**Required action**
Go through the records and report each line holding the string "naver".

○ ○ ○ ○ ○ ○ ○

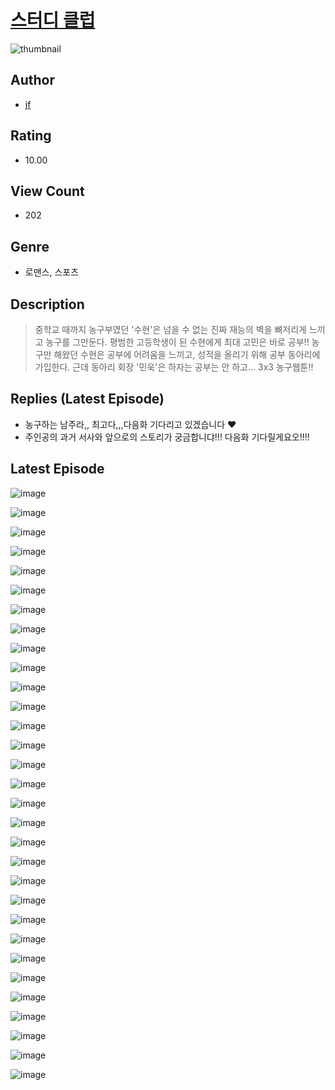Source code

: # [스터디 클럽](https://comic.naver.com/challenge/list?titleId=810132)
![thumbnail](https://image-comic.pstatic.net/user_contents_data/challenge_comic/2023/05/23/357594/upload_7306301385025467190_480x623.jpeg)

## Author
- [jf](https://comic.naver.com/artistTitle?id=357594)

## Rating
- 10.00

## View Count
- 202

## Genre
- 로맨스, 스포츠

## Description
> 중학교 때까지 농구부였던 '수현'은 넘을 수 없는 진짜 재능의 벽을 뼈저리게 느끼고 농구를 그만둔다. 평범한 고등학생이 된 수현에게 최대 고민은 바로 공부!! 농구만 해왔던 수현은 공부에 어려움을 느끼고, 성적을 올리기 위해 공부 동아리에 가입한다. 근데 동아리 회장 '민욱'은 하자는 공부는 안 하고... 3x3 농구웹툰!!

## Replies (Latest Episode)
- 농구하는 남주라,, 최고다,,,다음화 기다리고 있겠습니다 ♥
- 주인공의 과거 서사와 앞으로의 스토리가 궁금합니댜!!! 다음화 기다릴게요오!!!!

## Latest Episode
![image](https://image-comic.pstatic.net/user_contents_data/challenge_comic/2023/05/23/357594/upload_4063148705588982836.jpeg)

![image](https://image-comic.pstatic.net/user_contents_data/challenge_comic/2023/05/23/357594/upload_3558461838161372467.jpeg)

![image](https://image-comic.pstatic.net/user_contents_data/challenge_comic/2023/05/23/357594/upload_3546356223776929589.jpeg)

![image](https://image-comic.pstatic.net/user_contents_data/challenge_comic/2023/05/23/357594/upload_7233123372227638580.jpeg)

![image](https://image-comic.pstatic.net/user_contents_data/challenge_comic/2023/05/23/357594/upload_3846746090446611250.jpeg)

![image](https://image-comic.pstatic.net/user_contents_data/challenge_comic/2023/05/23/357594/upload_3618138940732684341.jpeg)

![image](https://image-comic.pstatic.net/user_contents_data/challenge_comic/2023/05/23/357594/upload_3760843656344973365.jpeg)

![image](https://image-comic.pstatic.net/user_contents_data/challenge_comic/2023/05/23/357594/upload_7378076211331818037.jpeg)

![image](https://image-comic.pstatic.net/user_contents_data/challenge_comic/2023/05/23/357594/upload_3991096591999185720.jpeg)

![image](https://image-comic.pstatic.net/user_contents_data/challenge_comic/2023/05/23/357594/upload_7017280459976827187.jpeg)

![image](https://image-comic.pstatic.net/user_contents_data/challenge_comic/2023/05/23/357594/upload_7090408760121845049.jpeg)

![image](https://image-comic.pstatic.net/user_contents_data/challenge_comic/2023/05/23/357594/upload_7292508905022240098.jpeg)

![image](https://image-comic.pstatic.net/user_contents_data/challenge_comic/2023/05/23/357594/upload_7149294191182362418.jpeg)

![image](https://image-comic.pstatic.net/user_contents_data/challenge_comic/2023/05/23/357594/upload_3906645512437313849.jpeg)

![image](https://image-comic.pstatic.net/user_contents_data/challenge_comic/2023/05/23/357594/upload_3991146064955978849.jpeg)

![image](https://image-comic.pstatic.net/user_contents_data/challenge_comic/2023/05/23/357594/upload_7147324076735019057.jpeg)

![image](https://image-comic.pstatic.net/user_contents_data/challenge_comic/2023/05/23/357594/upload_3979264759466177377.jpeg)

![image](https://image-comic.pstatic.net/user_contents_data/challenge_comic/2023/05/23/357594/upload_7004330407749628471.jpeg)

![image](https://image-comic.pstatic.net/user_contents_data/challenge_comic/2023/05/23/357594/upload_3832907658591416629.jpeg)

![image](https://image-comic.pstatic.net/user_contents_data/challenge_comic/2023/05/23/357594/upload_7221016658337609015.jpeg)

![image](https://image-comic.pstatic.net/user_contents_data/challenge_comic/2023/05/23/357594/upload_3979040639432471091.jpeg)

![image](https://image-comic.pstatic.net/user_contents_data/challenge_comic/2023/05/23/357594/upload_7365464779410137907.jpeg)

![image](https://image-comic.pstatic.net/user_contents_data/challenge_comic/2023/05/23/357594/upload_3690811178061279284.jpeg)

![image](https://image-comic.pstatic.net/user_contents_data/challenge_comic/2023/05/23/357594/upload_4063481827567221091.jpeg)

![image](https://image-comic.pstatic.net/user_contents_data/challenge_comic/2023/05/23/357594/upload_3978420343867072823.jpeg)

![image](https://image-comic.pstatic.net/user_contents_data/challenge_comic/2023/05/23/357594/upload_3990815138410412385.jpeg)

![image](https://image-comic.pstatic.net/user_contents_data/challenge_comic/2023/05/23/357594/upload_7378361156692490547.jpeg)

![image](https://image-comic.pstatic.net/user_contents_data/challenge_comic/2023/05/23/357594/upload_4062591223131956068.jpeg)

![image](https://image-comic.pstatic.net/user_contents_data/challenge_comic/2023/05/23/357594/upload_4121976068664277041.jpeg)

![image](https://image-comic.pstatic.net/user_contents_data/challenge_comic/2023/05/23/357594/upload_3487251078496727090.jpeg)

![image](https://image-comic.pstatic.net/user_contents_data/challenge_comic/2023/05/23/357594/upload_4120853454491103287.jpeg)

○ ○ ○ ○ ○ ○ ○

**Response to this task**
: # [스터디 클럽](https://comic.naver.com/challenge/list?titleId=810132)
- [jf](https://comic.naver.com/artistTitle?id=357594)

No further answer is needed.